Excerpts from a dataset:
►
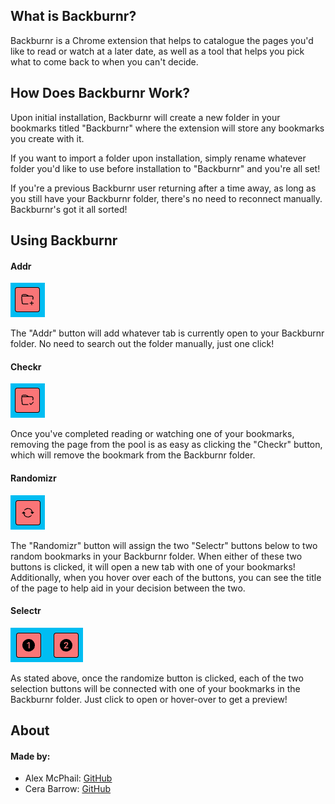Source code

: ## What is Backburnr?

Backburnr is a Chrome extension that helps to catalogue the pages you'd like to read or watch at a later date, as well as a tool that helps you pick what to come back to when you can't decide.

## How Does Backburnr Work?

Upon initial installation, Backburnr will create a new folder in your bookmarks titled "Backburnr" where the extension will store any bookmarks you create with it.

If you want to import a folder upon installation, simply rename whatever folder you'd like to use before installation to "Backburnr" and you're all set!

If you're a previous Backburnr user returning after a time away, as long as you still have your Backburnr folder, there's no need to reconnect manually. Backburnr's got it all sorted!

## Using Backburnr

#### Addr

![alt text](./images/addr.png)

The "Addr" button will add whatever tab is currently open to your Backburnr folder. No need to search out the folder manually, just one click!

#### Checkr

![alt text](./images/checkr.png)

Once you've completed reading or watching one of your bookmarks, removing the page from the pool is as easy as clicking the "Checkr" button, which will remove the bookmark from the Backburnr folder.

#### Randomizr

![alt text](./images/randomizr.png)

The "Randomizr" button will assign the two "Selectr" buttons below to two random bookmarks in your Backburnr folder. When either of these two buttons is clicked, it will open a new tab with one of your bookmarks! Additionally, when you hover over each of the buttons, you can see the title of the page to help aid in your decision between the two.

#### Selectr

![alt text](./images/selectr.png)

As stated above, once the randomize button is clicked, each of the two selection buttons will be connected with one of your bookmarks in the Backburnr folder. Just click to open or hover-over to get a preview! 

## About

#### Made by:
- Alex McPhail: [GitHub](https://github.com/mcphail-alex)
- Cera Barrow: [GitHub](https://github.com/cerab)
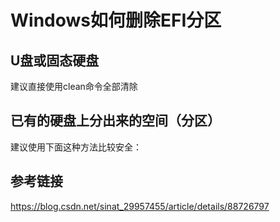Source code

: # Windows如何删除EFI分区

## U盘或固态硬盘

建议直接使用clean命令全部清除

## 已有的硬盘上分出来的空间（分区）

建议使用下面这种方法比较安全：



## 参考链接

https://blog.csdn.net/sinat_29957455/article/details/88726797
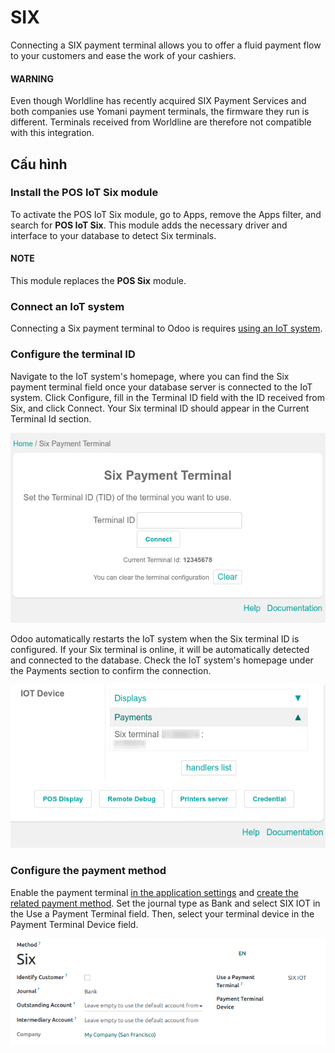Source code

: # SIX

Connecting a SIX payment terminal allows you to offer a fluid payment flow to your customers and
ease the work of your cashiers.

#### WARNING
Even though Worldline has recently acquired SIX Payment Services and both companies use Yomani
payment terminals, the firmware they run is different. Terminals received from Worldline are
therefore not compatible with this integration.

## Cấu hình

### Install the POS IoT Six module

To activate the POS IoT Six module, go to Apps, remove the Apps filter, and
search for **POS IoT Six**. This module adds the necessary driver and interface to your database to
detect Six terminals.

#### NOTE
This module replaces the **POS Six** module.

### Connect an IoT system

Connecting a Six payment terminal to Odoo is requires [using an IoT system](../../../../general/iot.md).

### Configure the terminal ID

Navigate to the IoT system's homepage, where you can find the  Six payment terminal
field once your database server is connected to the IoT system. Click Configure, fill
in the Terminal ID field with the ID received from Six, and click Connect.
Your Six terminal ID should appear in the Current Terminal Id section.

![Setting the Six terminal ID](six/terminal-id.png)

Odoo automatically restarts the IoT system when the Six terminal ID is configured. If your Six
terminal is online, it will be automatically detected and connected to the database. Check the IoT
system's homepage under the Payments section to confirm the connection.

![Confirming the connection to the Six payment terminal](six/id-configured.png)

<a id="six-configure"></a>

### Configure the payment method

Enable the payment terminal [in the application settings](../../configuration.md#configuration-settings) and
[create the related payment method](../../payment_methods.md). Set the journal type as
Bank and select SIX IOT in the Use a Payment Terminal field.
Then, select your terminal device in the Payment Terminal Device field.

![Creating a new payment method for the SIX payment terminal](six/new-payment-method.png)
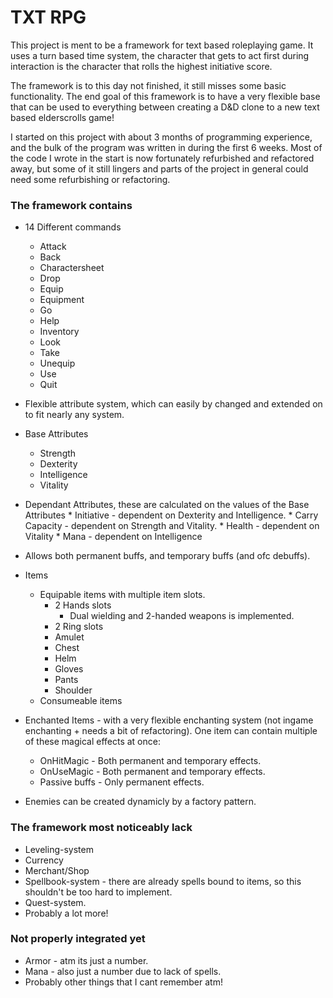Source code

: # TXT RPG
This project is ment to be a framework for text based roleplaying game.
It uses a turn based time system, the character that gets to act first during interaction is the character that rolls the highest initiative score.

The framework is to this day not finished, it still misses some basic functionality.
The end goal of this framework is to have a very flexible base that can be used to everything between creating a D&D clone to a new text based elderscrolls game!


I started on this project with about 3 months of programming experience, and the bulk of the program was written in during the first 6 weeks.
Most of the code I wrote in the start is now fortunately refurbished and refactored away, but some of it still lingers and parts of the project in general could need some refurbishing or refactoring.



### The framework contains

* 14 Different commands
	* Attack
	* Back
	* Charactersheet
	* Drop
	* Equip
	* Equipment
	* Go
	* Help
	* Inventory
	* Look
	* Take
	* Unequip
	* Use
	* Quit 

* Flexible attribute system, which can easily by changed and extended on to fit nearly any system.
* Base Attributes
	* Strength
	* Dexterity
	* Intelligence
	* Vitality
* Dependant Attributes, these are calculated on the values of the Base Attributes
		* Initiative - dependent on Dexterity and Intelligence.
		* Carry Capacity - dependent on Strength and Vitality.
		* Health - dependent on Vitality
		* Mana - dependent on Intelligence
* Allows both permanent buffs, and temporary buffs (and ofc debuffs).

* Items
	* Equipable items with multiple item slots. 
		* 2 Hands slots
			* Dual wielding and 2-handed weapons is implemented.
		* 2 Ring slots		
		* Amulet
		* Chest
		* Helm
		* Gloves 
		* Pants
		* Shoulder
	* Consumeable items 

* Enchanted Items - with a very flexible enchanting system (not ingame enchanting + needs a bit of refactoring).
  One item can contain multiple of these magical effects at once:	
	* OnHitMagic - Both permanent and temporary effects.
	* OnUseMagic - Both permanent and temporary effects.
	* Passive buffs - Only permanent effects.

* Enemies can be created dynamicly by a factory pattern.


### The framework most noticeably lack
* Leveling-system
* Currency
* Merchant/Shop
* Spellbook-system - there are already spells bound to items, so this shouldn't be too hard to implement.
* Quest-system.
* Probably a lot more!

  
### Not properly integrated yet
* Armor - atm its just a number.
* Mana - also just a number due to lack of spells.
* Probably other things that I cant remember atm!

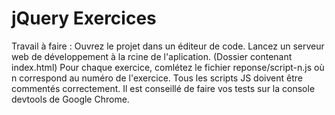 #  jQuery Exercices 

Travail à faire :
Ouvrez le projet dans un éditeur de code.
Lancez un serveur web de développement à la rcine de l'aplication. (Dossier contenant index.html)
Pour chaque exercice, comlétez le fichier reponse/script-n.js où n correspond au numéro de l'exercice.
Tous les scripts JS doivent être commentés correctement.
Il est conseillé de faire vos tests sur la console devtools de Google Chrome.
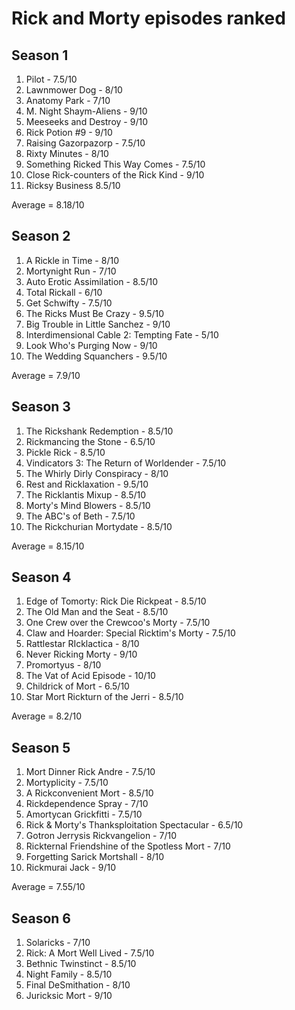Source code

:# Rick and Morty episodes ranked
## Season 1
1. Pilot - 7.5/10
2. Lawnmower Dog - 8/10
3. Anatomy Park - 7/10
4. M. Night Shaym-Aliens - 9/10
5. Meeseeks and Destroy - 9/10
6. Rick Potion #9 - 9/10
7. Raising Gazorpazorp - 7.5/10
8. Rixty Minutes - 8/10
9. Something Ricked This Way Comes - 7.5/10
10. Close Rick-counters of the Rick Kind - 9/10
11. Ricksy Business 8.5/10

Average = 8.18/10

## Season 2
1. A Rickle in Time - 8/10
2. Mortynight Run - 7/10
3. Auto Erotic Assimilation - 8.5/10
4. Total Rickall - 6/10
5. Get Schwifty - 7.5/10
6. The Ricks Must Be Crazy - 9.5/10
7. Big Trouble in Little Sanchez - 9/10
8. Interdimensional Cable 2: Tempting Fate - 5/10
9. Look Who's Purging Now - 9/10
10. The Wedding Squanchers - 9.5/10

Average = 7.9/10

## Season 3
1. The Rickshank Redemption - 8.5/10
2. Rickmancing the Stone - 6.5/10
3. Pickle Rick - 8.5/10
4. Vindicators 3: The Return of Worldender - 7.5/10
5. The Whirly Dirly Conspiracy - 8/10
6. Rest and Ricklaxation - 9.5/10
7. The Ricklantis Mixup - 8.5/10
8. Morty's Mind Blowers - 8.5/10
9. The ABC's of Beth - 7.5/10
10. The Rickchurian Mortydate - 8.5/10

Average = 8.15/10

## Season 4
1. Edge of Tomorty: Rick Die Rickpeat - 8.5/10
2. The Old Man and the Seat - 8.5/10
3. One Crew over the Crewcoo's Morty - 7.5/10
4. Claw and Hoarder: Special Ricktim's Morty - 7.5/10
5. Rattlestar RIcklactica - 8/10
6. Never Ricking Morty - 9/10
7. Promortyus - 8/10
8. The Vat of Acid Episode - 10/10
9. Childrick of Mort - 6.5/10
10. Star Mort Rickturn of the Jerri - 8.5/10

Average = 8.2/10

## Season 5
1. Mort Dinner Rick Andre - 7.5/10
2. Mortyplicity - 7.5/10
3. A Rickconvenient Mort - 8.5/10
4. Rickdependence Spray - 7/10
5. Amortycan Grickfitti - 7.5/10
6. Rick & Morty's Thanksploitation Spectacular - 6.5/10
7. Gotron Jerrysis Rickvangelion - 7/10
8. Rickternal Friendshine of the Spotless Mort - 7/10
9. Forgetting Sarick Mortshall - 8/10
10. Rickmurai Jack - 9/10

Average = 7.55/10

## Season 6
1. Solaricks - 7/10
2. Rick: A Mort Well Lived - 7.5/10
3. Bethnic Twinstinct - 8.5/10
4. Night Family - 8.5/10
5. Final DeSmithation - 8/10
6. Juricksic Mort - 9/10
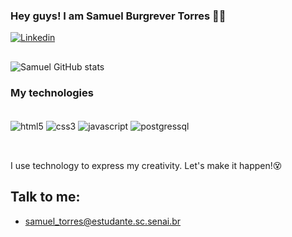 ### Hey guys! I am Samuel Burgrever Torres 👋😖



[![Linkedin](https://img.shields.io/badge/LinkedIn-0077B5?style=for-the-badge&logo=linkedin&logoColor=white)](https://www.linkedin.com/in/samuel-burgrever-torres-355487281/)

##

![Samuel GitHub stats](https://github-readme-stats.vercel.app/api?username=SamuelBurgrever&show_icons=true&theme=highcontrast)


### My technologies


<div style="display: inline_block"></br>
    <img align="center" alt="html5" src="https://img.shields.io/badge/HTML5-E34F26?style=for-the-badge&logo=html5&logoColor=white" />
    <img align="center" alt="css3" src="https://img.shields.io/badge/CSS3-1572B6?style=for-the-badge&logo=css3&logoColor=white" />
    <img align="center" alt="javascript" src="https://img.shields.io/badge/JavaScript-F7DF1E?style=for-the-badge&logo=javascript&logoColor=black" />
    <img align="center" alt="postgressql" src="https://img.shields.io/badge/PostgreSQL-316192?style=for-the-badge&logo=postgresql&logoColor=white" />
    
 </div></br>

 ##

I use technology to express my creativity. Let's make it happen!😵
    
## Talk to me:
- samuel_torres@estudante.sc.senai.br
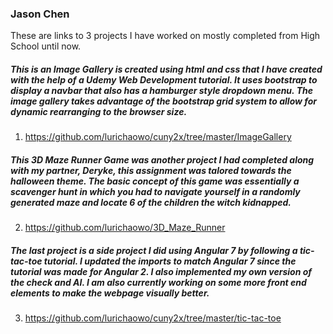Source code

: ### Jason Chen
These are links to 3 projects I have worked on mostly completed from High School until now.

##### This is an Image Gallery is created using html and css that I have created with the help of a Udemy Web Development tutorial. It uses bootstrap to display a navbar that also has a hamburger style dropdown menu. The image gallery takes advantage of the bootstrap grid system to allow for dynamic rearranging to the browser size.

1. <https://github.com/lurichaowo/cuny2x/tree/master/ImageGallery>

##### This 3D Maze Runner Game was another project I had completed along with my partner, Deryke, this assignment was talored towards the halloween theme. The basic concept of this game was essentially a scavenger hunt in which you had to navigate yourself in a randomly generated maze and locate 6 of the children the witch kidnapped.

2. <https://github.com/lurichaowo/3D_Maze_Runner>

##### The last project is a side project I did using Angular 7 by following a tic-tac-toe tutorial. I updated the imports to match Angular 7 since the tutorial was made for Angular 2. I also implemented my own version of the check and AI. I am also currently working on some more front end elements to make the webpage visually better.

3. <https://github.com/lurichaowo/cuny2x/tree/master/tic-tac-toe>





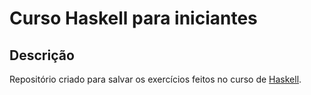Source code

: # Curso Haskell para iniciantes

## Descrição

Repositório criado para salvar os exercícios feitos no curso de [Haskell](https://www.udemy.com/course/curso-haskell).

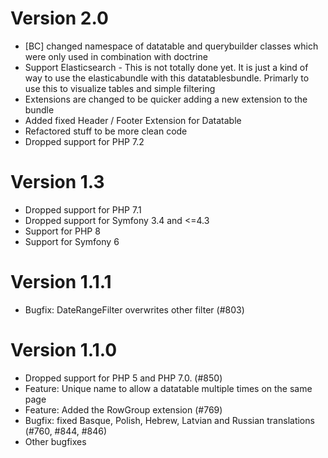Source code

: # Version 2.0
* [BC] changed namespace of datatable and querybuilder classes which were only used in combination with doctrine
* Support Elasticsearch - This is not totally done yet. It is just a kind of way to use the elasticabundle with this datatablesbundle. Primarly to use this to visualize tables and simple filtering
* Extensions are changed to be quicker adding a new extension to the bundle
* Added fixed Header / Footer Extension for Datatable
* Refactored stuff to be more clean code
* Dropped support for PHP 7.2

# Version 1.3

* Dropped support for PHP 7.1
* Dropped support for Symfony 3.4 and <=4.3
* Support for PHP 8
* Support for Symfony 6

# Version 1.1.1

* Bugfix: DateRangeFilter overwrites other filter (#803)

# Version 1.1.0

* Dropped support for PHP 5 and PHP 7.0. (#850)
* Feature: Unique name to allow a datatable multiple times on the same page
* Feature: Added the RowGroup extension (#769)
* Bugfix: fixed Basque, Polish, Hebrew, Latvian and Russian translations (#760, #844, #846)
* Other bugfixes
◄
* _Work order_:
Repeat the records above exactly, from the first line through the line containing "If you're a", and leave out the pictures.

* _Response area_:
Source code

: ## What is Backburnr?

Backburnr is a Chrome extension that helps to catalogue the pages you'd like to read or watch at a later date, as well as a tool that helps you pick what to come back to when you can't decide.

## How Does Backburnr Work?

Upon initial installation, Backburnr will create a new folder in your bookmarks titled "Backburnr" where the extension will store any bookmarks you create with it.

If you want to import a folder upon installation, simply rename whatever folder you'd like to use before installation to "Backburnr" and you're all set!

If you're a previous Backburnr user returning after a time away, as long as you still have your Backburnr folder, there's no need to reconnect manually. Backburnr's got it all sorted!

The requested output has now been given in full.